━━ Material to process

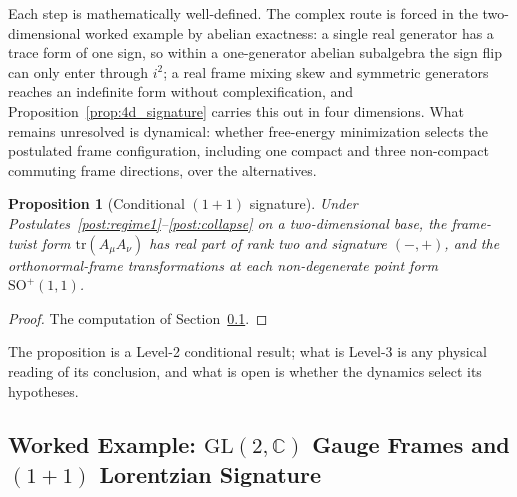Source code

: \documentclass[11pt]{article}
\newtheorem{proposition}{Proposition}
\begin{document}
Each step is mathematically well-defined. The complex route is forced in the two-dimensional worked example by abelian exactness: a single real generator has a trace form of one sign, so within a one-generator abelian subalgebra the sign flip can only enter through $i^2$; a real frame mixing skew and symmetric generators reaches an indefinite form without complexification, and Proposition~\ref{prop:4d_signature} carries this out in four dimensions. What remains unresolved is dynamical: whether free-energy minimization selects the postulated frame configuration, including one compact and three non-compact commuting frame directions, over the alternatives.

\begin{proposition}[Conditional $(1{+}1)$ signature]\label{prop:conditional_signature}
Under Postulates~\ref{post:regime1}--\ref{post:collapse} on a two-dimensional base, the frame-twist form $\mathrm{tr}(A_\mu A_\nu)$ has real part of rank two and signature $(-,+)$, and the orthonormal-frame transformations at each non-degenerate point form $\mathrm{SO}^+(1,1)$.
\end{proposition}
\begin{proof}
The computation of Section~\ref{sec:worked_signature}.
\end{proof}
The proposition is a Level-2 conditional result; what is Level-3 is any physical reading of its conclusion, and what is open is whether the dynamics select its hypotheses.

\subsection{Worked Example: $\mathrm{GL}(2,\mathbb{C})$ Gauge Frames and $(1{+}1)$ Lorentzian Signature}
\label{sec:worked_signature}
\end{document}
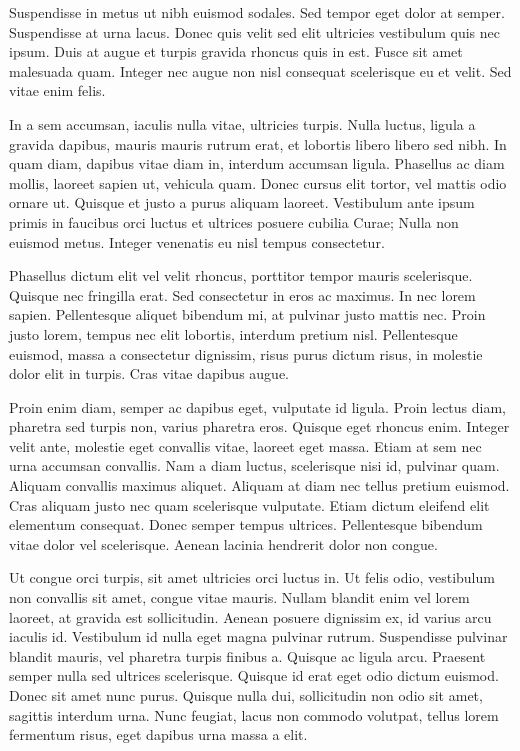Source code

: Suspendisse in metus ut nibh euismod sodales. Sed tempor eget dolor at semper. Suspendisse at urna lacus. Donec quis velit sed elit ultricies vestibulum quis nec ipsum. Duis at augue et turpis gravida rhoncus quis in est. Fusce sit amet malesuada quam. Integer nec augue non nisl consequat scelerisque eu et velit. Sed vitae enim felis.

In a sem accumsan, iaculis nulla vitae, ultricies turpis. Nulla luctus, ligula a gravida dapibus, mauris mauris rutrum erat, et lobortis libero libero sed nibh. In quam diam, dapibus vitae diam in, interdum accumsan ligula. Phasellus ac diam mollis, laoreet sapien ut, vehicula quam. Donec cursus elit tortor, vel mattis odio ornare ut. Quisque et justo a purus aliquam laoreet. Vestibulum ante ipsum primis in faucibus orci luctus et ultrices posuere cubilia Curae; Nulla non euismod metus. Integer venenatis eu nisl tempus consectetur.

Phasellus dictum elit vel velit rhoncus, porttitor tempor mauris scelerisque. Quisque nec fringilla erat. Sed consectetur in eros ac maximus. In nec lorem sapien. Pellentesque aliquet bibendum mi, at pulvinar justo mattis nec. Proin justo lorem, tempus nec elit lobortis, interdum pretium nisl. Pellentesque euismod, massa a consectetur dignissim, risus purus dictum risus, in molestie dolor elit in turpis. Cras vitae dapibus augue.

Proin enim diam, semper ac dapibus eget, vulputate id ligula. Proin lectus diam, pharetra sed turpis non, varius pharetra eros. Quisque eget rhoncus enim. Integer velit ante, molestie eget convallis vitae, laoreet eget massa. Etiam at sem nec urna accumsan convallis. Nam a diam luctus, scelerisque nisi id, pulvinar quam. Aliquam convallis maximus aliquet. Aliquam at diam nec tellus pretium euismod. Cras aliquam justo nec quam scelerisque vulputate. Etiam dictum eleifend elit elementum consequat. Donec semper tempus ultrices. Pellentesque bibendum vitae dolor vel scelerisque. Aenean lacinia hendrerit dolor non congue.

Ut congue orci turpis, sit amet ultricies orci luctus in. Ut felis odio, vestibulum non convallis sit amet, congue vitae mauris. Nullam blandit enim vel lorem laoreet, at gravida est sollicitudin. Aenean posuere dignissim ex, id varius arcu iaculis id. Vestibulum id nulla eget magna pulvinar rutrum. Suspendisse pulvinar blandit mauris, vel pharetra turpis finibus a. Quisque ac ligula arcu. Praesent semper nulla sed ultrices scelerisque. Quisque id erat eget odio dictum euismod. Donec sit amet nunc purus. Quisque nulla dui, sollicitudin non odio sit amet, sagittis interdum urna. Nunc feugiat, lacus non commodo volutpat, tellus lorem fermentum risus, eget dapibus urna massa a elit.

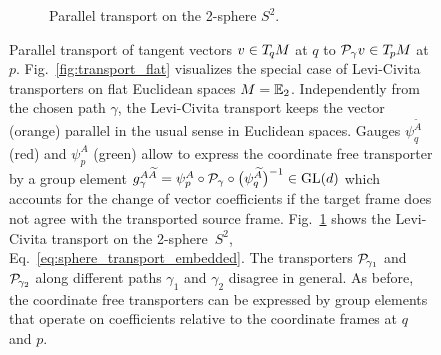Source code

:\begin{figure}
\begin{subfigure}[b]{0.4\textwidth}
        \vspace*{-2ex}
        \caption{\small
            Parallel transport on the 2-sphere $S^2$.
        }
        \label{fig:transport_sphere}
    \end{subfigure}
    \caption{\small
        Parallel transport of tangent vectors $v\in T_{\mkern-1.5mu q}\mkern-.5muM$ at $q$ to $\mathcal{P}_\gamma v \in T_{\mkern-1.5mu p}\mkern-.5muM$ at $p$.
        Fig.~\ref{fig:transport_flat} visualizes the special case of Levi-Civita transporters on flat Euclidean spaces $M = \mathbb{E}_2$.
        Independently from the chosen path $\gamma$, the Levi-Civita transport keeps the vector (orange) parallel in the usual sense in Euclidean spaces.
        Gauges $\psi_q^{\widetilde{A}}$ (red) and $\psi_p^A$ (green) allow to express the coordinate free transporter by a group element
        $g_\gamma^{A\widetilde{A}} = \psi_p^A \circ \mathcal{P}_\gamma \circ \big(\psi_q^{\widetilde{A}}\big)^{-1} \in \operatorname{GL}(d)$
        which accounts for the change of vector coefficients if the target frame does not agree with the transported source frame.
        Fig.~\ref{fig:transport_sphere} shows the Levi-Civita transport on the 2-sphere~$S^2$, Eq.~\eqref{eq:sphere_transport_embedded}.
        The transporters $\mathcal{P}_{\mkern-2mu\gamma_1}$ and $\mathcal{P}_{\mkern-2mu\gamma_2}$ along different paths $\gamma_1$ and $\gamma_2$ disagree in general.
        As before, the coordinate free transporters can be expressed by group elements that operate on coefficients relative to the coordinate frames at $q$ and $p$.
     }
    \label{fig:transport}
\end{figure}


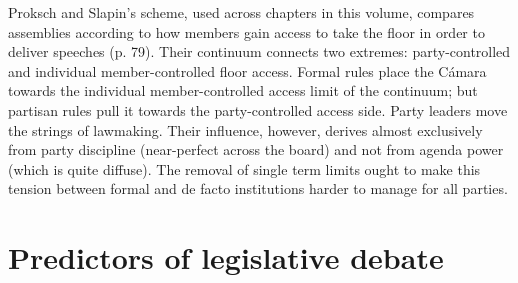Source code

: \documentclass[letter,12pt]{article}
\begin{document}
Proksch and Slapin's \citeyearpar{proksch-slapin2015book} scheme, used across chapters in this volume, compares assemblies according to how members gain access to take the floor in order to deliver speeches (p. 79). Their continuum connects two extremes: party-controlled and individual member-controlled floor access. Formal rules place the Cámara towards the individual member-controlled access limit of the continuum; but partisan rules pull it towards the party-controlled access side. Party leaders move the strings of lawmaking. Their influence, however, derives almost exclusively from party discipline (near-perfect across the board) and not from agenda power (which is quite diffuse). The removal of single term limits ought to make this tension between formal and de facto institutions harder to manage for all parties.  

\section{Predictors of legislative debate} %
 

\end{document}
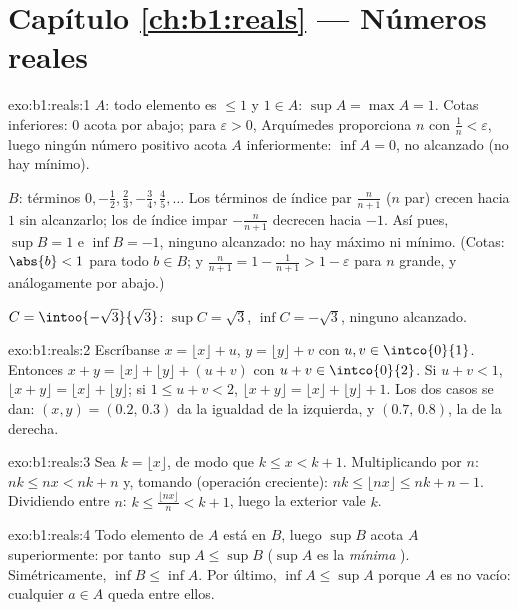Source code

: \section*{Capítulo \ref{ch:b1:reals} --- Números reales}

\begin{solution}{exo:b1:reals:1}
$A$: todo elemento es $\leq 1$ y $1 \in A$: $\sup A = \max A = 1$.
Cotas inferiores: $0$ acota por abajo; para $\varepsilon > 0$,
Arquímedes proporciona $n$ con $\frac 1n < \varepsilon$, luego ningún
número positivo acota $A$ inferiormente: $\inf A = 0$, no alcanzado
(no hay mínimo).

$B$: términos $0, -\frac12, \frac23, -\frac34, \frac45, \dots$ Los
términos de índice par $\frac{n}{n+1}$ ($n$ par) crecen hacia $1$ sin
alcanzarlo; los de índice impar $-\frac{n}{n+1}$ decrecen hacia $-1$.
Así pues, $\sup B = 1$ e $\inf B = -1$, ninguno alcanzado: no hay
máximo ni mínimo. (Cotas: $\abs{b} < 1$ para todo $b \in B$; y
$\frac{n}{n+1} = 1 - \frac{1}{n+1} > 1 - \varepsilon$ para $n$ grande,
y análogamente por abajo.)

$C = \intoo{-\sqrt 3}{\sqrt 3}$: $\sup C = \sqrt 3$, $\inf C =
-\sqrt 3$, ninguno alcanzado.
\end{solution}

\begin{solution}{exo:b1:reals:2}
Escríbanse $x = \lfloor x \rfloor + u$, $y = \lfloor y \rfloor + v$
con $u, v \in \intco{0}{1}$. Entonces $x + y = \lfloor x \rfloor +
\lfloor y \rfloor + (u + v)$ con $u + v \in \intco{0}{2}$. Si
$u + v < 1$, $\lfloor x + y\rfloor = \lfloor x\rfloor + \lfloor y
\rfloor$; si $1 \leq u + v < 2$, $\lfloor x+y \rfloor = \lfloor x
\rfloor + \lfloor y \rfloor + 1$. Los dos casos se dan:
$(x, y) = (0.2,\, 0.3)$ da la igualdad de la izquierda, y
$(0.7,\, 0.8)$, la de la derecha.
\end{solution}

\begin{solution}{exo:b1:reals:3}
Sea $k = \lfloor x \rfloor$, de modo que $k \leq x < k + 1$.
Multiplicando por $n$: $nk \leq nx < nk + n$ y, tomando  (operación creciente): $nk \leq \lfloor nx \rfloor \leq nk +
n - 1$. Dividiendo entre $n$: $k \leq \frac{\lfloor nx \rfloor}{n} <
k + 1$, luego la  exterior vale $k$.
\end{solution}

\begin{solution}{exo:b1:reals:4}
Todo elemento de $A$ está en $B$, luego $\sup B$ acota $A$
superiormente: por tanto $\sup A \leq \sup B$ ($\sup A$ es la
\emph{mínima} ). Simétricamente, $\inf B \leq \inf A$.
Por último, $\inf A \leq \sup A$ porque $A$ es no vacío: cualquier
$a \in A$ queda entre ellos.
\end{solution}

━━━━

Proceeding from the line containing "Multiplicando por $n$: $nk" through the line containing "superiormente: por tanto", transcribe the lines above exactly, both end lines included.

Multiplicando por $n$: $nk \leq nx < nk + n$ y, tomando  (operación creciente): $nk \leq \lfloor nx \rfloor \leq nk +
n - 1$. Dividiendo entre $n$: $k \leq \frac{\lfloor nx \rfloor}{n} <
k + 1$, luego la  exterior vale $k$.
\end{solution}

\begin{solution}{exo:b1:reals:4}
Todo elemento de $A$ está en $B$, luego $\sup B$ acota $A$
superiormente: por tanto $\sup A \leq \sup B$ ($\sup A$ es la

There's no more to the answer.